Gesù oggi ci chiama e vuole comunicarsi a noi con tutta la sua prorompente vitalità divina. Vuole far rivivere in noi Se stesso e renderci suo prolungamento, affinché innanzi tutto siamo noi a essere salvi, e poi il mondo veda e creda. Siamo anche noi in attesa di conoscerlo, di incontrarlo, di spalancargli la porta della nostra esistenza, di essere invasi dalla sua presenza?
Siamo disponibili e lieti che Lui, con il ventilabro in mano, come dice il Battista, purifichi, faccia ardere il nostro spirito? Siamo desiderosi di andargli incontro, di accoglierlo, rigenerati dalla Confessione e configurati a Lui dalla Santissima Eucaristia, affinché da questo incontro rinasciamo nella vita nuova della grazia, più giovani, più innamorati di Dio?

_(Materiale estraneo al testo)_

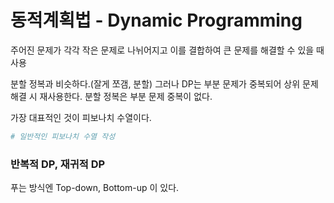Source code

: # 동적계획법 - Dynamic Programming

주어진 문제가 각각 작은 문제로 나뉘어지고 이를 결합하여 큰 문제를 해결할 수 있을 때 사용

분할 정복과 비슷하다.(잘게 쪼갬, 분할) 그러나 DP는 부분 문제가 중복되어 상위 문제 해결 시 재사용한다. 분할 정복은 부분 문제 중복이 없다.

가장 대표적인 것이 피보나치 수열이다. 

``````python
# 일반적인 피보나치 수열 작성
``````

### 반복적 DP, 재귀적 DP

푸는 방식엔 Top-down, Bottom-up 이 있다.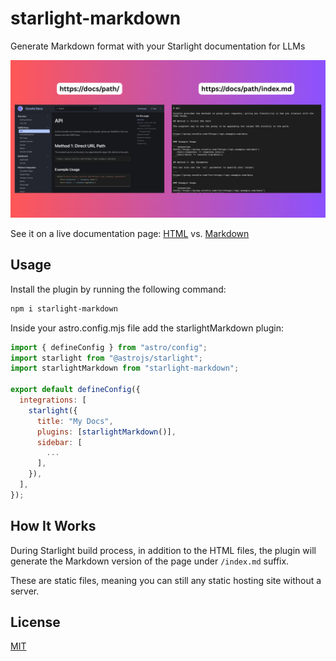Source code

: # starlight-markdown

Generate Markdown format with your Starlight documentation for LLMs

![starlight-markdown](docs/public/banner.png)

See it on a live documentation page: [HTML](https://corsfix.com/docs/cors-proxy/api) vs. [Markdown](https://corsfix.com/docs/cors-proxy/api/index.md)

## Usage

Install the plugin by running the following command:

```bash
npm i starlight-markdown
```

Inside your astro.config.mjs file add the starlightMarkdown plugin:

```js
import { defineConfig } from "astro/config";
import starlight from "@astrojs/starlight";
import starlightMarkdown from "starlight-markdown";

export default defineConfig({
  integrations: [
    starlight({
      title: "My Docs",
      plugins: [starlightMarkdown()],
      sidebar: [
        ...
      ],
    }),
  ],
});
```

## How It Works

During Starlight build process, in addition to the HTML files, the plugin will generate the Markdown version of the page under `/index.md` suffix.

These are static files, meaning you can still any static hosting site without a server.

## License

[MIT](LICENSE)
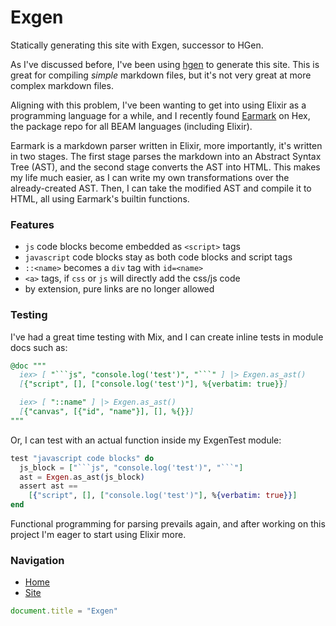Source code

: # Exgen
Statically generating this site with Exgen, successor to HGen.

As I've discussed before, I've been using [hgen](https://github.com/Birduo/hgen) to generate this site.
This is great for compiling *simple* markdown files, but it's not very great at more complex markdown files.

Aligning with this problem, I've been wanting to get into using Elixir as a programming language for a while, and I recently found [Earmark](https://hex.pm/packages/earmark) on Hex, the package repo for all BEAM languages (including Elixir).

Earmark is a markdown parser written in Elixir, more importantly, it's written in two stages. The first stage parses the markdown into an Abstract Syntax Tree (AST), and the second stage converts the AST into HTML. This makes my life much easier, as I can write my own transformations over the already-created AST. Then, I can take the modified AST and compile it to HTML, all using Earmark's builtin functions.

### Features
- `js` code blocks become embedded as `<script>` tags
- `javascript` code blocks stay as both code blocks and script tags
- `::<name>` becomes a `div` tag with `id=<name>`
- `<a>` tags, if `css` or `js` will directly add the css/js code
- by extension, pure links are no longer allowed

### Testing
I've had a great time testing with Mix, and I can create inline tests in module docs such as:

```elixir
@doc """
  iex> [ "```js", "console.log('test')", "```" ] |> Exgen.as_ast()
  [{"script", [], ["console.log('test')"], %{verbatim: true}}]

  iex> [ "::name" ] |> Exgen.as_ast()
  [{"canvas", [{"id", "name"}], [], %{}}]
"""
```

Or, I can test with an actual function inside my ExgenTest module:

```elixir
test "javascript code blocks" do
  js_block = ["```js", "console.log('test')", "```"]
  ast = Exgen.as_ast(js_block)
  assert ast == 
    [{"script", [], ["console.log('test')"], %{verbatim: true}}]
end
```

Functional programming for parsing prevails again, and after working on this project I'm eager to start using Elixir more.

### Navigation
- [Home](/)
- [Site](/site.md)

```js
document.title = "Exgen"
```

Avvento, tempo di attesa e di gioia, come quando una mamma attende il bambino che le riempia la vita. La vita: questo tempo per accogliere Gesù. Non ha senso in se stesso, ma è continuo invocare un Altro, che venga a portare senso e pienezza.

Come una nuova Incarnazione

“Entrando nel mondo, Gesù Cristo dice: Ecco, io vengo, o Dio, a fare la tua volontà” – così san Paolo nella Lettera agli Ebrei (cf. 10,5-7). Perché Gesù è la nostra pace, la nostra gioia? Egli lo è, perché Lui solo è il Figlio di Dio che è venuto e si è sacrificato per noi in espiazione del peccato sulla croce, ed è risorto. Con la sua vita e la sua morte sulla croce, come offerta totale di se stesso, ha sconfitto il peccato che separa l’uomo da Dio e ha ricongiunto gli uomini a Dio e tra loro, mediante la sua vita divina, nel suo Corpo Mistico che è la Chiesa.
Ed è così che Gesù diventa “la soluzione di tutti i problemi”, come già scrisse Tertulliano alla fine del II secolo. Non c’è altra via, non c’è altro scampo, non c’è altra salvezza per ogni problema che si dibatte nell’umanità. Ne deriva che chi, come noi, lo ha incontrato, come Maria Santissima colma di Lui, si mette in cammino, consapevole che l’uomo e il mondo d’oggi ha bisogno senza limiti di vederlo, di incontrarlo, di accoglierlo, di essere salvato da Lui. E opera affinché anche nel nostro mondo si ripetano le meraviglie del primo Avvento: una nuova Incarnazione del Figlio di Dio tra gli uomini del nostro tempo.